Today there is heavy emphasis on privacy and online security. Social media as a whole is an open book, a path way into people’s not so private lives. Until the likes of prospective employer’s educational institutions, trolls started taking an interest and making note of the status update regarding the party you attended the night before with subsequent photographic evidence. Then there are the friends of friends who gain access to your news feed via your friend liking one of your posts.

It is due to this lack of privacy younger people are looking at other networking working sites. As mentioned on popular alternative that is also owned by Facebook is Instagram. By default all photographs are public with the user having the option make their account private giving you the power to approve or decline a follower request. With a private account If a private user uploads a photo then an approved follower likes that image, the private photo will not appear in the News > Following feed. If you share your private account pictures with another social network such as Facebook and Twitter then that picture is no longer private and is visible to anyone who has access to the permalink attached to the picture.


Snapchat has become a popular app. Images / text messages sent have a 1-10 seconds expiration time attached to them, after this time is up the image / test message is automatically deleted. The problem with this app is the receiver has to view the image/text within that allotted time else miss not seeing or even knowing a message was sent. Snapchat messages can also be viewed via an iPad. The self-destruction of the message is an attractive feature but does not prevent the receiver from taking a screenshot of the image sent before it is deleted.

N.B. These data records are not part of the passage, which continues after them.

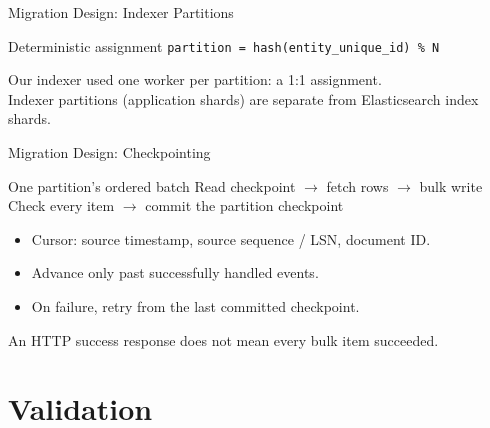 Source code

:\documentclass[aspectratio=169]{beamer}
\begin{document}
\begin{frame}{Migration Design: Indexer Partitions}
  \centering
  \begin{block}{Deterministic assignment}
    \centering \texttt{partition = hash(entity\_unique\_id) \% N}
  \end{block}
  \vspace{0.2cm}
  \vspace{0.15cm}

  \small Our indexer used one worker per partition: a 1:1 assignment.\\
  Indexer partitions (application shards) are separate from Elasticsearch index shards.
\end{frame}

\begin{frame}{Migration Design: Checkpointing}
  \begin{block}{One partition's ordered batch}
    Read checkpoint $\rightarrow$ fetch rows $\rightarrow$ bulk write\\[0.2cm]
    Check every item $\rightarrow$ commit the partition checkpoint
  \end{block}
  \begin{itemize}
    \item Cursor: source timestamp, source sequence / LSN, document ID.
    \item Advance only past successfully handled events.
    \item On failure, retry from the last committed checkpoint.
  \end{itemize}
  \small An HTTP success response does not mean every bulk item succeeded.
\end{frame}

\section{Validation}
\end{document}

If the receiver does do this the sender is expected to receive a notification telling them their message has been saved, not to say this can’t be bypassed.


Though social networks have some form of security features in place they are not fool proof. Or in the case of Twitter absolve any responsibility of what its users choose to post. In these instances it is a case of taking ‘freedom of speech’ that one step too far especially with it is exercised to verbally intimidate and abuse others.

Youngsters today are looking at alternative ways so stay active in the social media world but also was to protect themselves and their privacy. Parents would argue that young children’s online activity should be monitored as well as being able to see their messages, hence the reluctance of some parents to fully support Snapchat.

The fact that members of the younger generation have become less active on Facebook should encourage Facebook to tighten up their security features. Facebook wants to move forward with its more profit generating features yet they seem to forget that their younger users will eventually grow up and replace / add to the existing adult Facebook users, if they are still interested in the social networking site.



2 thoughts on “Is the younger generation falling out of love with Facebook?

  1. I have four nephews who, in spite of warnings, use Facebook as a substitute for family updates. They have no land lines, one constantly lets his cell account lapse, making it impossible for their parents to keep up in any other way than their Facebook posts. I’m afraid that this internet generation have become too accustomed to convenience, and don’t think about who is seeing their stuff – they shrug, and say “It’s all out their on the net anyways!”


    • Hi,
      I hope your nephews eventually realise the importance of privacy.
      It could be that one day the information they ‘put out there on the net’ has negative consequences.